© JUNGE FREIHEIT Verlag GmbH & Co. KG www.jungefreiheit.de 39/20 / 18. September 2020

Politologische Rezepte zur Bewältigung der Corona-Folgen
Bloß kein Rückzug aufs Nationale
(wm)

Auch dem Bonner Politologen Frank Decker, einem unter zahllosen Experten für „Rechtspopulismus“, ist nicht verborgen geblieben, was alle wissen: die Ära demokratischer Stabilität in Westeuropa nähert sich ihrem Ende (Zeitschrift für Politik, 2/2020). Wie es in seinem Fach guter Brauch ist, macht er für diese „Erosion demokratischer Strukturen“ die üblichen Verdächtigen, an deren Spitze Donald Trump und die in „autoritäre Verhältnisse abgleitenden EU-Mitglieder“ Polen und Ungarn verantwortlich.
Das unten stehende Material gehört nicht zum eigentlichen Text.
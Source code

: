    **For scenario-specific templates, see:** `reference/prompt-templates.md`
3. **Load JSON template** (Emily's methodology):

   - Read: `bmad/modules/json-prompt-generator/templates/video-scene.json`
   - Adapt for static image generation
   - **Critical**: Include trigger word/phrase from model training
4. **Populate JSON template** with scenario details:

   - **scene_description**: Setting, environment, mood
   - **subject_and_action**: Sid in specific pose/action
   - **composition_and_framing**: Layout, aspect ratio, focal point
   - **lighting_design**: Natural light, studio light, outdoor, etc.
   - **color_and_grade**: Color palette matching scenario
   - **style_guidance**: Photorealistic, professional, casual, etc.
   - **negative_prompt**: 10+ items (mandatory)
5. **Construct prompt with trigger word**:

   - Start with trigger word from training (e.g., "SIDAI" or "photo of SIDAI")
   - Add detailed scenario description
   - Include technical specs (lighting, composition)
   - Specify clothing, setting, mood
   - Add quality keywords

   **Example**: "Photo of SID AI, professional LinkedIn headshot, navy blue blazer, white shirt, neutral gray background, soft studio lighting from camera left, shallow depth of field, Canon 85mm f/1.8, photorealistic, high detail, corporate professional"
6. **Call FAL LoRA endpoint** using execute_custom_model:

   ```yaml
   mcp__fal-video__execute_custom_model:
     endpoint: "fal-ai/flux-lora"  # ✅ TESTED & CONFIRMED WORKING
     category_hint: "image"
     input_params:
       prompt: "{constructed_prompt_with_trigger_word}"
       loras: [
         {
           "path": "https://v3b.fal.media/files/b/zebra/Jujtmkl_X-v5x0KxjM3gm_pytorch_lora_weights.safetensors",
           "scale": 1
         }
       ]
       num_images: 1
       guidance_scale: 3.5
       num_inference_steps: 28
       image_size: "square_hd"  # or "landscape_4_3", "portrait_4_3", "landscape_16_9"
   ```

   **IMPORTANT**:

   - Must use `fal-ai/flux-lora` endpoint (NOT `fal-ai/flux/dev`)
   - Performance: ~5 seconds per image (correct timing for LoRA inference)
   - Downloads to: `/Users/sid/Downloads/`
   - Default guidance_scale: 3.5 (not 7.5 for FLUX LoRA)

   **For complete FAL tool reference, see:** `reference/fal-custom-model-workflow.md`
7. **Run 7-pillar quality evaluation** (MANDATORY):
Dort hätten sich die Regierenden von der „unmittelbaren Zustimmung der Regierten“ bereits abgekoppelt. Auch wenn der deutsche Musterknabe dagegen nach demokratietheoretischem Lehrbuch handle, sei es nicht ausgemacht, ob nicht auch der Staat des Grundgesetzes seinen Tribut an die „Corona-Krise“ zahlen müsse, wenn absehbare Verteilungskonflikte bestehende soziale Ungleichheiten vertiefen und die „demokratische Regression“ einläuten. Wie das zu verhindern ist, entnimmt Decker dem politikwissenschaftlichen Leitorgan Der Spiegel. Keinesfalls dürfe es, so lautet dessen beifällig zitierte Parole schon im April, zum „Rückzug auf das Nationale“ kommen. Daher seien die sich in der Krise auftürmenden Finanzprobleme nur multilateral mit einer „begrenzten Vergemeinschaftung der Schulden (‘Coronabonds’)“ zu lösen.